Task prompt:
Here are some records. Copy each one exactly.

Given records:
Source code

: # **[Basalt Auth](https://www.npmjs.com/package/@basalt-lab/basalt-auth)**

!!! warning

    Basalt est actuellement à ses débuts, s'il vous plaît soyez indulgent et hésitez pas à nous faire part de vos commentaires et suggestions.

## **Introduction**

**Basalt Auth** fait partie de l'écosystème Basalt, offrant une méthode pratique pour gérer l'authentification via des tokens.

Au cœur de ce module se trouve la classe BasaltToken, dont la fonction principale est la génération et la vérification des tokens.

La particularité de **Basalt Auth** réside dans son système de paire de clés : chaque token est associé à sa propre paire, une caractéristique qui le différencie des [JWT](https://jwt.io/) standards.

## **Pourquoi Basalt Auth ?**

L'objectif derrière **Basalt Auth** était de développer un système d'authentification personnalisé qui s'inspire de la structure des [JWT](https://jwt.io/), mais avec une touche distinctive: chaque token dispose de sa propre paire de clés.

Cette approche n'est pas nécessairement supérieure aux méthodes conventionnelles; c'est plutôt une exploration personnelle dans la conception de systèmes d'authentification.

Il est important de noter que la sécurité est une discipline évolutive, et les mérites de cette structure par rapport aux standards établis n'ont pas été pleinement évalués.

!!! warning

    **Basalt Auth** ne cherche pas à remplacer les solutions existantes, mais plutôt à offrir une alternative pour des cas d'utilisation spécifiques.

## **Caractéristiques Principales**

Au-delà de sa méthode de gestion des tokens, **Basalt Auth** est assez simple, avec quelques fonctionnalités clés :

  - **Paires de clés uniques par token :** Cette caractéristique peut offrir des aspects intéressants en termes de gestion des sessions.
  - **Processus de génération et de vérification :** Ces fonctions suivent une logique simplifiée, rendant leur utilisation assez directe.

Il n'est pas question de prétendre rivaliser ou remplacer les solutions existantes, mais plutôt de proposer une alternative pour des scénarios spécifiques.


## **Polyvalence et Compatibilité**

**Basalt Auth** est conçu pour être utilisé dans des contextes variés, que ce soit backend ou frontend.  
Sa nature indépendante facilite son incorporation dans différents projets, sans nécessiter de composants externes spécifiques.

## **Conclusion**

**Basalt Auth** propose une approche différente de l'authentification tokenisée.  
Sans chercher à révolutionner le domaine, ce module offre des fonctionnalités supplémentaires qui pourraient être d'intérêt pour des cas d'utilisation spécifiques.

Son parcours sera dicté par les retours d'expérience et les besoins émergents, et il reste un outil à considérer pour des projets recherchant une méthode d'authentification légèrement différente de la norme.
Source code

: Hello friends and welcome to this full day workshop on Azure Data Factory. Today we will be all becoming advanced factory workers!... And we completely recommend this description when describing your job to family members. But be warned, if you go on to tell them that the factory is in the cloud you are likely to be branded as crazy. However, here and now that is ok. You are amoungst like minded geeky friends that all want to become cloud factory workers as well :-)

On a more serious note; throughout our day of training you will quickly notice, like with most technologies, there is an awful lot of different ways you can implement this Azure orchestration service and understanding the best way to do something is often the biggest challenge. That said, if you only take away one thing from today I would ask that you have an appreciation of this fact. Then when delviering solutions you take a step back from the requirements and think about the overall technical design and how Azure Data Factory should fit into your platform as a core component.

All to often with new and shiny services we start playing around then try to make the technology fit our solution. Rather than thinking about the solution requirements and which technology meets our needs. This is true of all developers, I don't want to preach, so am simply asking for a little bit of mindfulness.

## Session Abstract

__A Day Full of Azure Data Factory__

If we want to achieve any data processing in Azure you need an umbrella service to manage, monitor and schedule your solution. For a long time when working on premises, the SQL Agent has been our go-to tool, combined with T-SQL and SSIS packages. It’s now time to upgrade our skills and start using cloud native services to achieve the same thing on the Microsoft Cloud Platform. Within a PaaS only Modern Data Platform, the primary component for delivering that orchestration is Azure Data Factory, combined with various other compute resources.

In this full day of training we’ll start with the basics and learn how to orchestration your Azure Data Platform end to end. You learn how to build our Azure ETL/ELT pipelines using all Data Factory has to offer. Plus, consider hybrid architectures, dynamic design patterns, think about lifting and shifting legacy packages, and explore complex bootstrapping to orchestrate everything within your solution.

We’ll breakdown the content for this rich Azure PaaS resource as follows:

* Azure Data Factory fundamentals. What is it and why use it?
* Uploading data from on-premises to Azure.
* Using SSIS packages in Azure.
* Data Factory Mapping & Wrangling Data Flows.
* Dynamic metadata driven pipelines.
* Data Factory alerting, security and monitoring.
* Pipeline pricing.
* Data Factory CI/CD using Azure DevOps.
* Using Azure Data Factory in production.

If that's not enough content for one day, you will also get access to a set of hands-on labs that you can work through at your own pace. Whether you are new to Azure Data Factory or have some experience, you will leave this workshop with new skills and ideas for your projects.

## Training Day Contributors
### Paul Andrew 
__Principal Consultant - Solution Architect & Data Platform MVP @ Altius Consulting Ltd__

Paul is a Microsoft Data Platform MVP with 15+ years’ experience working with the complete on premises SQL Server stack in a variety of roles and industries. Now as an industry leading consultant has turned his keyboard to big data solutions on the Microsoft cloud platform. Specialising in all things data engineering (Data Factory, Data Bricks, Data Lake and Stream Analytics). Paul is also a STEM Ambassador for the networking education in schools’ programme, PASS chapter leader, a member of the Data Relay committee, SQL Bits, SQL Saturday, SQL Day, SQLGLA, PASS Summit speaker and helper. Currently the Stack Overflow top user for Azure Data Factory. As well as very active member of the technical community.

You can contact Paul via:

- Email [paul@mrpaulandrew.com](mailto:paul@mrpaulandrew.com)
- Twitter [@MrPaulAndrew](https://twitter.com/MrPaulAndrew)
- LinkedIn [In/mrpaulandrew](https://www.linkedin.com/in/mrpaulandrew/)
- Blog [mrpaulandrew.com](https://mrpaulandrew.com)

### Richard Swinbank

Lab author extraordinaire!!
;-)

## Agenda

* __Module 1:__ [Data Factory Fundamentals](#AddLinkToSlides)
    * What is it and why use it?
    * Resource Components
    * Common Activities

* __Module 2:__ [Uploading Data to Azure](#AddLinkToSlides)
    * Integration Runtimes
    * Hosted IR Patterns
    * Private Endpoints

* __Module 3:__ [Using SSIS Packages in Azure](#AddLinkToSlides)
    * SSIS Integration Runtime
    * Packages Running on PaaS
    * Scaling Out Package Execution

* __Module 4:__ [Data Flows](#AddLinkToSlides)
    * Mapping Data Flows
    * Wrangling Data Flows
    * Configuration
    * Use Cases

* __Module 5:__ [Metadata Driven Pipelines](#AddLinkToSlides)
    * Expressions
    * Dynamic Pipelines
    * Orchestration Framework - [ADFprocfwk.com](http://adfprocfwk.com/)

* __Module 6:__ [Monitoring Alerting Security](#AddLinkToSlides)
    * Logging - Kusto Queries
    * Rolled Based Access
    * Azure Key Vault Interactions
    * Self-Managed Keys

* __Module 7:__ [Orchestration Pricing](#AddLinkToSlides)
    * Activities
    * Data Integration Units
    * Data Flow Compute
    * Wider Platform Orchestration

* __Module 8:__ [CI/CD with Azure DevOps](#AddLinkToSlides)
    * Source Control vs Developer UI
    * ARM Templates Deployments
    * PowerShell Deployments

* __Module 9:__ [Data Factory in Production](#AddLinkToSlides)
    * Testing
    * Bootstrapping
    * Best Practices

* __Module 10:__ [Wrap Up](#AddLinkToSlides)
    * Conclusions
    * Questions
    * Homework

Result:
Source code

: # **[Basalt Auth](https://www.npmjs.com/package/@basalt-lab/basalt-auth)**

!!! warning

    Basalt est actuellement à ses débuts, s'il vous plaît soyez indulgent et hésitez pas à nous faire part de vos commentaires et suggestions.

## **Introduction**

**Basalt Auth** fait partie de l'écosystème Basalt, offrant une méthode pratique pour gérer l'authentification via des tokens.

Au cœur de ce module se trouve la classe BasaltToken, dont la fonction principale est la génération et la vérification des tokens.

La particularité de **Basalt Auth** réside dans son système de paire de clés : chaque token est associé à sa propre paire, une caractéristique qui le différencie des [JWT](https://jwt.io/) standards.

## **Pourquoi Basalt Auth ?**

L'objectif derrière **Basalt Auth** était de développer un système d'authentification personnalisé qui s'inspire de la structure des [JWT](https://jwt.io/), mais avec une touche distinctive: chaque token dispose de sa propre paire de clés.

Cette approche n'est pas nécessairement supérieure aux méthodes conventionnelles; c'est plutôt une exploration personnelle dans la conception de systèmes d'authentification.

Il est important de noter que la sécurité est une discipline évolutive, et les mérites de cette structure par rapport aux standards établis n'ont pas été pleinement évalués.

!!! warning

    **Basalt Auth** ne cherche pas à remplacer les solutions existantes, mais plutôt à offrir une alternative pour des cas d'utilisation spécifiques.

## **Caractéristiques Principales**

Au-delà de sa méthode de gestion des tokens, **Basalt Auth** est assez simple, avec quelques fonctionnalités clés :

  - **Paires de clés uniques par token :** Cette caractéristique peut offrir des aspects intéressants en termes de gestion des sessions.
  - **Processus de génération et de vérification :** Ces fonctions suivent une logique simplifiée, rendant leur utilisation assez directe.

Il n'est pas question de prétendre rivaliser ou remplacer les solutions existantes, mais plutôt de proposer une alternative pour des scénarios spécifiques.


## **Polyvalence et Compatibilité**

**Basalt Auth** est conçu pour être utilisé dans des contextes variés, que ce soit backend ou frontend.  
Sa nature indépendante facilite son incorporation dans différents projets, sans nécessiter de composants externes spécifiques.

## **Conclusion**

**Basalt Auth** propose une approche différente de l'authentification tokenisée.  
Sans chercher à révolutionner le domaine, ce module offre des fonctionnalités supplémentaires qui pourraient être d'intérêt pour des cas d'utilisation spécifiques.

Son parcours sera dicté par les retours d'expérience et les besoins émergents, et il reste un outil à considérer pour des projets recherchant une méthode d'authentification légèrement différente de la norme.
Source code

: Hello friends and welcome to this full day workshop on Azure Data Factory. Today we will be all becoming advanced factory workers!... And we completely recommend this description when describing your job to family members. But be warned, if you go on to tell them that the factory is in the cloud you are likely to be branded as crazy. However, here and now that is ok. You are amoungst like minded geeky friends that all want to become cloud factory workers as well :-)

On a more serious note; throughout our day of training you will quickly notice, like with most technologies, there is an awful lot of different ways you can implement this Azure orchestration service and understanding the best way to do something is often the biggest challenge. That said, if you only take away one thing from today I would ask that you have an appreciation of this fact. Then when delviering solutions you take a step back from the requirements and think about the overall technical design and how Azure Data Factory should fit into your platform as a core component.

All to often with new and shiny services we start playing around then try to make the technology fit our solution. Rather than thinking about the solution requirements and which technology meets our needs. This is true of all developers, I don't want to preach, so am simply asking for a little bit of mindfulness.

## Session Abstract

__A Day Full of Azure Data Factory__

If we want to achieve any data processing in Azure you need an umbrella service to manage, monitor and schedule your solution. For a long time when working on premises, the SQL Agent has been our go-to tool, combined with T-SQL and SSIS packages. It’s now time to upgrade our skills and start using cloud native services to achieve the same thing on the Microsoft Cloud Platform. Within a PaaS only Modern Data Platform, the primary component for delivering that orchestration is Azure Data Factory, combined with various other compute resources.

In this full day of training we’ll start with the basics and learn how to orchestration your Azure Data Platform end to end. You learn how to build our Azure ETL/ELT pipelines using all Data Factory has to offer. Plus, consider hybrid architectures, dynamic design patterns, think about lifting and shifting legacy packages, and explore complex bootstrapping to orchestrate everything within your solution.

We’ll breakdown the content for this rich Azure PaaS resource as follows:

* Azure Data Factory fundamentals. What is it and why use it?
* Uploading data from on-premises to Azure.
* Using SSIS packages in Azure.
* Data Factory Mapping & Wrangling Data Flows.
* Dynamic metadata driven pipelines.
* Data Factory alerting, security and monitoring.
* Pipeline pricing.
* Data Factory CI/CD using Azure DevOps.
* Using Azure Data Factory in production.

If that's not enough content for one day, you will also get access to a set of hands-on labs that you can work through at your own pace. Whether you are new to Azure Data Factory or have some experience, you will leave this workshop with new skills and ideas for your projects.

## Training Day Contributors
### Paul Andrew 
__Principal Consultant - Solution Architect & Data Platform MVP @ Altius Consulting Ltd__

Paul is a Microsoft Data Platform MVP with 15+ years’ experience working with the complete on premises SQL Server stack in a variety of roles and industries. Now as an industry leading consultant has turned his keyboard to big data solutions on the Microsoft cloud platform. Specialising in all things data engineering (Data Factory, Data Bricks, Data Lake and Stream Analytics). Paul is also a STEM Ambassador for the networking education in schools’ programme, PASS chapter leader, a member of the Data Relay committee, SQL Bits, SQL Saturday, SQL Day, SQLGLA, PASS Summit speaker and helper. Currently the Stack Overflow top user for Azure Data Factory. As well as very active member of the technical community.

You can contact Paul via:

- Email [paul@mrpaulandrew.com](mailto:paul@mrpaulandrew.com)
- Twitter [@MrPaulAndrew](https://twitter.com/MrPaulAndrew)
- LinkedIn [In/mrpaulandrew](https://www.linkedin.com/in/mrpaulandrew/)
- Blog [mrpaulandrew.com](https://mrpaulandrew.com)

### Richard Swinbank

Lab author extraordinaire!!
;-)

## Agenda

* __Module 1:__ [Data Factory Fundamentals](#AddLinkToSlides)
    * What is it and why use it?
    * Resource Components
    * Common Activities

* __Module 2:__ [Uploading Data to Azure](#AddLinkToSlides)
    * Integration Runtimes
    * Hosted IR Patterns
    * Private Endpoints

* __Module 3:__ [Using SSIS Packages in Azure](#AddLinkToSlides)
    * SSIS Integration Runtime
    * Packages Running on PaaS
    * Scaling Out Package Execution

* __Module 4:__ [Data Flows](#AddLinkToSlides)
    * Mapping Data Flows
    * Wrangling Data Flows
    * Configuration
    * Use Cases

* __Module 5:__ [Metadata Driven Pipelines](#AddLinkToSlides)
    * Expressions
    * Dynamic Pipelines
    * Orchestration Framework - [ADFprocfwk.com](http://adfprocfwk.com/)

* __Module 6:__ [Monitoring Alerting Security](#AddLinkToSlides)
    * Logging - Kusto Queries
    * Rolled Based Access
    * Azure Key Vault Interactions
    * Self-Managed Keys

* __Module 7:__ [Orchestration Pricing](#AddLinkToSlides)
    * Activities
    * Data Integration Units
    * Data Flow Compute
    * Wider Platform Orchestration

* __Module 8:__ [CI/CD with Azure DevOps](#AddLinkToSlides)
    * Source Control vs Developer UI
    * ARM Templates Deployments
    * PowerShell Deployments

* __Module 9:__ [Data Factory in Production](#AddLinkToSlides)
    * Testing
    * Bootstrapping
    * Best Practices

* __Module 10:__ [Wrap Up](#AddLinkToSlides)
    * Conclusions
    * Questions
    * Homework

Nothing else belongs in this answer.